I got down poured on yesterday. I wanted to use the dark stormy clouds as an excuse to not go to the gym. But, my inner dilemma and the impending guilt that would ensue made me get my act together and drag myself out the door. I wore my rain boots and took my husband’s heavy-duty umbrella and braved the dark skies. Neither of these two items would really help the upcoming downpour I was to face. Literally, the minute I stepped outside sheets of rain coming in at me from all directions soaked my entire body. I thought I should just go back up to my apartment, but no I kept going, all the way to the gym. When I arrived I must have looked like a frazzled lunatic. Hair all unkempt, wet clothes, and dripping arms. As you can get my first stop was to the locker room to put the hair dryer into action.
When I was finished at the gym, believe me when I say I wanted to just order takeout. But, in the morning I took out chicken breasts to defrost. I’m sure we all know that we aren’t supposed to refreeze defrosted meat, I don’t know if this is true or an old wives’ tale. Either way, I was tempted to refreeze it, but decided to just cook it. My focus here isn’t the chicken though. I didn’t do anything that special with it. I tossed it with some mayonnaise, honey, herbs, harissa, then breaded it with panko and baked it. The main star of the meal was the pearl couscous that I made as a side dish. Usually, I make regular couscous and toss in whatever chopped vegetables I have on hand. This time, I basically did the same thing but amped it up a little.

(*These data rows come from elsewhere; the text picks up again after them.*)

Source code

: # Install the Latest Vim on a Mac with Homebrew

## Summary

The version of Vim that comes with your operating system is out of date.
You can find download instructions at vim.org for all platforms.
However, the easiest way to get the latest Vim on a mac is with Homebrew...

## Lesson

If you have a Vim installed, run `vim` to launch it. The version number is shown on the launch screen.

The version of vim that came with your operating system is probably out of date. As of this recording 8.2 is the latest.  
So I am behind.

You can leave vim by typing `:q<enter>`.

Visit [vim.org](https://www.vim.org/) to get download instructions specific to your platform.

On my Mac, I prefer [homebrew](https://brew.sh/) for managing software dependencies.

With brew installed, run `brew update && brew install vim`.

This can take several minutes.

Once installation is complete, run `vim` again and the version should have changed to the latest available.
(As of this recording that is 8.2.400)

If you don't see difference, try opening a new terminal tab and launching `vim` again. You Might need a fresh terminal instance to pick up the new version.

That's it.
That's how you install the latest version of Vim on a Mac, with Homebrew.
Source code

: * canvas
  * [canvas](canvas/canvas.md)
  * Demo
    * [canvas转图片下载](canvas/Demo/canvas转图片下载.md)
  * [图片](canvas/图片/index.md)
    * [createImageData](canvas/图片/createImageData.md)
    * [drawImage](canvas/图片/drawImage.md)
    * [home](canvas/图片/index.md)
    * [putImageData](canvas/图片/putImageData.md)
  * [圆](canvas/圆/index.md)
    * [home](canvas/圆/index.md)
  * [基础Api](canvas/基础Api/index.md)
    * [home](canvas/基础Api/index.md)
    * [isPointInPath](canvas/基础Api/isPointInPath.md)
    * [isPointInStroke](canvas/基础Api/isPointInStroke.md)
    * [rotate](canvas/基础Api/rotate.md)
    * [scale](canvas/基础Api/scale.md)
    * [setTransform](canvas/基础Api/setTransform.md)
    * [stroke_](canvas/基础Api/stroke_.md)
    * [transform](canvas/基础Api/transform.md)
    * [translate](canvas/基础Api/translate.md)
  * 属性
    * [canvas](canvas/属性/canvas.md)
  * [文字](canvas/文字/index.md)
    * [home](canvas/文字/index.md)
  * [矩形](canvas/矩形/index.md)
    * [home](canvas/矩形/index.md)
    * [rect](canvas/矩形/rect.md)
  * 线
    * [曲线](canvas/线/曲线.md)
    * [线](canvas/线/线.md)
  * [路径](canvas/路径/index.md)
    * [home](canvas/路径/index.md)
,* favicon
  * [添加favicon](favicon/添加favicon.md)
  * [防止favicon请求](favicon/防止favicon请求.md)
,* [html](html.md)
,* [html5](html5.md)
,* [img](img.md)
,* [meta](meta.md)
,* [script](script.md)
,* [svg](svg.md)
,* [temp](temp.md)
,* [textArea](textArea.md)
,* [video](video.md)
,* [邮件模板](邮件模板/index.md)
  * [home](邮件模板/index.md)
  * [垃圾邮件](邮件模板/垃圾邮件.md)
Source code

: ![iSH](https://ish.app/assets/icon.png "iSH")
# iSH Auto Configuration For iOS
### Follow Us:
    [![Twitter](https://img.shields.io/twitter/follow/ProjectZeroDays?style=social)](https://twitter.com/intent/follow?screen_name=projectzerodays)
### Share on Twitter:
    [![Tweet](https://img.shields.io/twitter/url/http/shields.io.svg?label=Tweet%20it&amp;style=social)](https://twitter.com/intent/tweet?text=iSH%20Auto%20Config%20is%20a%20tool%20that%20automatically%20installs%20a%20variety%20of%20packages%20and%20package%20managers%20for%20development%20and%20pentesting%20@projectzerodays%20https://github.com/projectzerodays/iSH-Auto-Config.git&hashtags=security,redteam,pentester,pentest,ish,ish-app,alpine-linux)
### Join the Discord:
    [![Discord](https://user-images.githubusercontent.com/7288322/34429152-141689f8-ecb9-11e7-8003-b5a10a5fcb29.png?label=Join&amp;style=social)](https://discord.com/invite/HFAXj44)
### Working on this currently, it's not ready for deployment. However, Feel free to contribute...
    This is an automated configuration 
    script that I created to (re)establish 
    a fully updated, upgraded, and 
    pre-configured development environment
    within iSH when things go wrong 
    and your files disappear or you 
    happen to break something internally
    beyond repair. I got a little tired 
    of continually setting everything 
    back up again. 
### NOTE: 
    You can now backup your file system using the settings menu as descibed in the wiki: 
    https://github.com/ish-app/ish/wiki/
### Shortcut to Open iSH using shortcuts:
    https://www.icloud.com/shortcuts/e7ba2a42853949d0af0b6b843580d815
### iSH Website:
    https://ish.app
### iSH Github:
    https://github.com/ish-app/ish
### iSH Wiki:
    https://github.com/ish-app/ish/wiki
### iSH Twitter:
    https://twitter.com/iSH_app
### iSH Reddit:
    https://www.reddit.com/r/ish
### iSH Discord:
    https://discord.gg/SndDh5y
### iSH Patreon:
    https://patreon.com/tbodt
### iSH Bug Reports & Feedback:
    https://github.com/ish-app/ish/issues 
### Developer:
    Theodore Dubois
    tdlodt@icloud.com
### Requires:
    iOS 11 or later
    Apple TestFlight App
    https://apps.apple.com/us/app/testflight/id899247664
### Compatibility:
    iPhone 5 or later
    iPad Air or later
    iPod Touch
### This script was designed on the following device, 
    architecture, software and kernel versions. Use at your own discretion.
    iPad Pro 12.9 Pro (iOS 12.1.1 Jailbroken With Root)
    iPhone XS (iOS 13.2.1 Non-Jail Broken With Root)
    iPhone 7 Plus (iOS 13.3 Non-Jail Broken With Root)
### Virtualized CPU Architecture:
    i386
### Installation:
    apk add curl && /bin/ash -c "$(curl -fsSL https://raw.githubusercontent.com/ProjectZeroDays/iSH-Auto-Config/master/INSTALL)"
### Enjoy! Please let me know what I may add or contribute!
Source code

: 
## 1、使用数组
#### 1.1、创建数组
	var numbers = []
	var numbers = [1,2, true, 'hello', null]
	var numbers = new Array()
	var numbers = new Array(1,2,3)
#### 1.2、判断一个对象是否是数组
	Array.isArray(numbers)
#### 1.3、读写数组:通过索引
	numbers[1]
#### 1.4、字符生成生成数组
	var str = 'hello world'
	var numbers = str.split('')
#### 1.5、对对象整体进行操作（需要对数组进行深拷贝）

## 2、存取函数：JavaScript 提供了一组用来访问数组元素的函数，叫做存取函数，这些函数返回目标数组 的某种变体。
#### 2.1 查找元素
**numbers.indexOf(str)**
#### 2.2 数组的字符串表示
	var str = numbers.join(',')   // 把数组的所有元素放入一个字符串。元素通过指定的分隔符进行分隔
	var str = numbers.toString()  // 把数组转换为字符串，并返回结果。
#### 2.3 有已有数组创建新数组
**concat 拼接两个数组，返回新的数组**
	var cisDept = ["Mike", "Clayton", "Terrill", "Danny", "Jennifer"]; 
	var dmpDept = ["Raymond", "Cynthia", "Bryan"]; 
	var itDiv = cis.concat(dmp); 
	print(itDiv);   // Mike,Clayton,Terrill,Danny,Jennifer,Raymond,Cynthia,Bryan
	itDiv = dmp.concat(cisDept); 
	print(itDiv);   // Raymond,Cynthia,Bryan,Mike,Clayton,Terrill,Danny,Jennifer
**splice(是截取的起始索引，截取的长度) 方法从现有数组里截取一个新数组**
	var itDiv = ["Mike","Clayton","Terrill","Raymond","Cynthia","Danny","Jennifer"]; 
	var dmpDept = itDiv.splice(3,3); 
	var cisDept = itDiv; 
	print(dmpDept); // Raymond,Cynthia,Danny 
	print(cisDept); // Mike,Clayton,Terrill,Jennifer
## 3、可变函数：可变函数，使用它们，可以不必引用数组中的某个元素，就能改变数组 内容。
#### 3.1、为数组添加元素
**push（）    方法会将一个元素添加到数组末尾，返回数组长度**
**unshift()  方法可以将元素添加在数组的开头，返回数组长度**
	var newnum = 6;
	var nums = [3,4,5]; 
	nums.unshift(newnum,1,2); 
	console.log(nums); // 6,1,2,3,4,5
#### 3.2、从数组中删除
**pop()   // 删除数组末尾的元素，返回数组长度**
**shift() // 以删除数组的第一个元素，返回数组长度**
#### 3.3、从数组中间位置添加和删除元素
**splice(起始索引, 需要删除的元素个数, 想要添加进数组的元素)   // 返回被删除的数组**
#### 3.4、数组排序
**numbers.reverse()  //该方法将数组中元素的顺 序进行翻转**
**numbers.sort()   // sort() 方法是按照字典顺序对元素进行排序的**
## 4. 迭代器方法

I caramelized shallots and threw in some crunchy and crisp Napa cabbage. The Napa cabbage doesn’t have an overpowering taste yet adds great flavor and texture. I am all about the crunch, the crunch factor prompted me to add in cucumbers and almonds. I always add in dried cranberries to couscous and I did this time as well. I threw in some olives for saltiness. A dish isn’t made by me if there aren’t tons of herbs in it, so that’s what I did here; parsley and mint. A squeeze of lemon, some extra olive oil, and some crumbled sheep’s milk feta complete the dish.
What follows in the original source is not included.